Je relève les yeux et ce qui me frappe tout de suite, c’est la profondeur de champ. Dans les cafés comme je les affectionne, l’horizon est limité, rassurant : quelques mètres, quelques tables et le regard bute sur un miroir, un tarif ou un panneau qui indique les toilettes. Et même quand je me tourne vers la vitrine, je vois la rue, les passants et les autobus comme s’ils appartenaient à un autre monde. Je suis comme le poisson rouge qui regarde à travers la paroi de son bocal le monde de la cuisine, inaccessible, incompréhensible. Ici, au Pavillon de la Fontaine, la salle se confond avec la terrasse et la terrasse avec le jardin. Vu de mon fauteuil, l’établissement couvre un hectare et, dans cette lumière que l’on croirait d’hiver tant elle est coupante, tout est net, propre et clair.

Devant moi, à l’ombre, au premier plan, il y a les dossiers des fauteuils verts sur lesquels on peut lire Pavillon De La Fontaine ; sur deux d’entre eux sont appuyés deux consommateurs ; la femme porte une robe imprimée aux dessins violets sur fond blanc ; elle passe la main dans ses cheveux en se tournant vers son compagnon ; il semble l’écouter attentivement. Un peu plus loin, à la limite des arbres, un serveur porte son plateau de la main gauche ; il se penche vers une table et ramasse le prix de la consommation qu’il a servie tout à l’heure.

Sa silhouette se découpe sur un espace très lumineux ; limité au plus près par la ligne des derniers marronniers et au plus loin par la balustrade dont l’arc de cercle domine la partie en contre-bas du jardin, il est à demi plein d’un désordre de fauteuils et de chaises dont aucune n’est vide ; leurs occupants sont tournés vers le soleil, les yeux mi-clos ; parfois, quelques orangers plantés dans de gros cubes en bois leur font de l’ombre.

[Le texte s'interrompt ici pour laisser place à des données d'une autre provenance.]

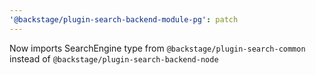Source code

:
 ```yaml
---
'@backstage/plugin-search-backend-module-pg': patch
---
```


Now imports SearchEngine type from `@backstage/plugin-search-common` instead of `@backstage/plugin-search-backend-node`
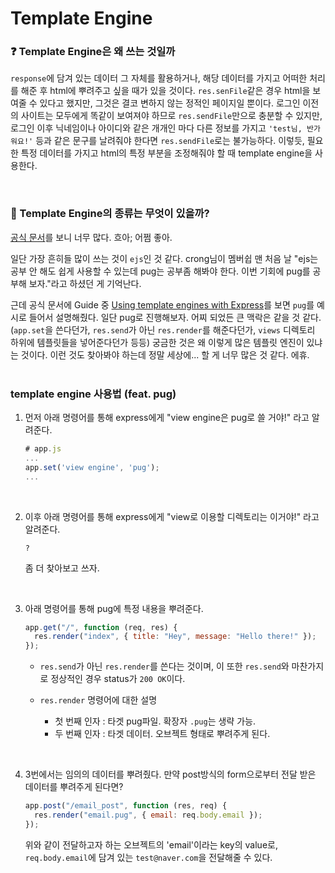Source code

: # Template Engine

### :question: Template Engine은 왜 쓰는 것일까

`response`에 담겨 있는 데이터 그 자체를 활용하거나, 해당 데이터를 가지고 어떠한 처리를 해준 후 html에 뿌려주고 싶을 때가 있을 것이다. `res.senFile`같은 경우 html을 보여줄 수 있다고 했지만, 그것은 결코 변하지 않는 정적인 페이지일 뿐이다. 로그인 이전의 사이트는 모두에게 똑같이 보여져야 하므로 `res.sendFile`만으로 충분할 수 있지만, 로그인 이후 닉네임이나 아이디와 같은 개개인 마다 다른 정보를 가지고 `'test님, 반가워요!'` 등과 같은 문구를 날려줘야 한다면 `res.sendFile`로는 불가능하다. 이렇듯, 필요한 특정 데이터를 가지고 html의 특정 부분을 조정해줘야 할 때 template engine을 사용한다.

<br>

### :rocket: Template Engine의 종류는 무엇이 있을까?

[공식 문서](https://expressjs.com/en/resources/template-engines.html)를 보니 너무 많다. 흐아; 어쩜 좋아.<br>

일단 가장 흔히들 많이 쓰는 것이 `ejs`인 것 같다. crong님이 멤버쉽 맨 처음 날 "ejs는 공부 안 해도 쉽게 사용할 수 있는데 pug는 공부좀 해봐야 한다. 이번 기회에 pug를 공부해 보자."라고 하셨던 게 기억난다.<br>

근데 공식 문서에 Guide 중 [Using template engines with Express](https://expressjs.com/en/guide/using-template-engines.html)를 보면 `pug`를 예시로 들어서 설명해줬다. 일단 pug로 진행해보자. 어찌 되었든 큰 맥락은 같을 것 같다. (`app.set`을 쓴다던가, `res.send`가 아닌 `res.render`를 해준다던가, `views` 디렉토리 하위에 템플릿들을 넣어준다던가 등등) 궁금한 것은 왜 이렇게 많은 템플릿 엔진이 있냐는 것이다. 이런 것도 찾아봐야 하는데 정말 세상에... 할 게 너무 많은 것 같다. 에휴.<br>
<br>

### template engine 사용법 (feat. pug)

1. 먼저 아래 명령어를 통해 express에게 "view engine은 pug로 쓸 거야!" 라고 알려준다.

   ```javascript
   # app.js
   ...
   app.set('view engine', 'pug');
   ...
   ```

<br>

2. 이후 아래 명령어를 통해 express에게 "view로 이용할 디렉토리는 이거야!" 라고 알려준다.

   ```
   ?
   ```

   좀 더 찾아보고 쓰자.

<br>

3. 아래 명령어를 통해 pug에 특정 내용을 뿌려준다.

   ```javascript
   app.get("/", function (req, res) {
     res.render("index", { title: "Hey", message: "Hello there!" });
   });
   ```

   - `res.send`가 아닌 `res.render`를 쓴다는 것이며, 이 또한 `res.send`와 마찬가지로 정상적인 경우 status가 `200 OK`이다.

   - `res.render` 명령어에 대한 설명
     - 첫 번째 인자 : 타겟 pug파일. 확장자 `.pug`는 생략 가능.
     - 두 번째 인자 : 타겟 데이터. 오브젝트 형태로 뿌려주게 된다.

<br>

4. 3번에서는 임의의 데이터를 뿌려줬다. 만약 post방식의 form으로부터 전달 받은 데이터를 뿌려주게 된다면?

   ```javascript
   app.post("/email_post", function (res, req) {
     res.render("email.pug", { email: req.body.email });
   });
   ```

   위와 같이 전달하고자 하는 오브젝트의 'email'이라는 key의 value로, `req.body.email`에 담겨 있는 `test@naver.com`을 전달해줄 수 있다.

Ces petits arbres, comme posés sur un socle, sont là aussi pour marquer la fin de la grande allée centrale du jardin ; les promeneurs et les passants pressés y processionnent sans cesse.

Au-delà de cette étendue de clarté s’étend une bande sombre ; elle est rayée verticalement de gris par les troncs des arbres et surmontée d’un fouillis vert parsemé de jaune et de brun ; des gens passent entre les troncs gris, parfois tirés par de petits chiens.

Enfin, tout au fond, il y a les grilles que l’on devine à peine et qui limitent l’univers de mon café d’aujourd’hui, comme les parois lointaines du bocal de la cuisine.

Plus près, les fines colonnes de fonte du kiosque se distinguent à peine des troncs des jeunes arbres ; le toit qu’elles supportent est noyé dans le feuillage.

Plus près encore, sur ma gauche, quelques tables du Pavillon sont au soleil et des parasols y ont été ouverts ; les clients y sont plus nombreux ; un jeune barbu, seul, contemple son ordinateur. Sur ma table, le ticket de caisse me dit que le quart Perrier coute cinq euros cinquante.

PAVILLON DE LA FONTAINE

Une réflexion sur « Profondeur de champ (Couleur café n°19) »

  1. La lecture de ce matin m’a donné l’envie d’aller voir de plus près ce pavillon que je voyais de loin jusqu’ici sans y prêter une grand attention. Après un prochain déjeuner à l’Empire Céleste par exemple.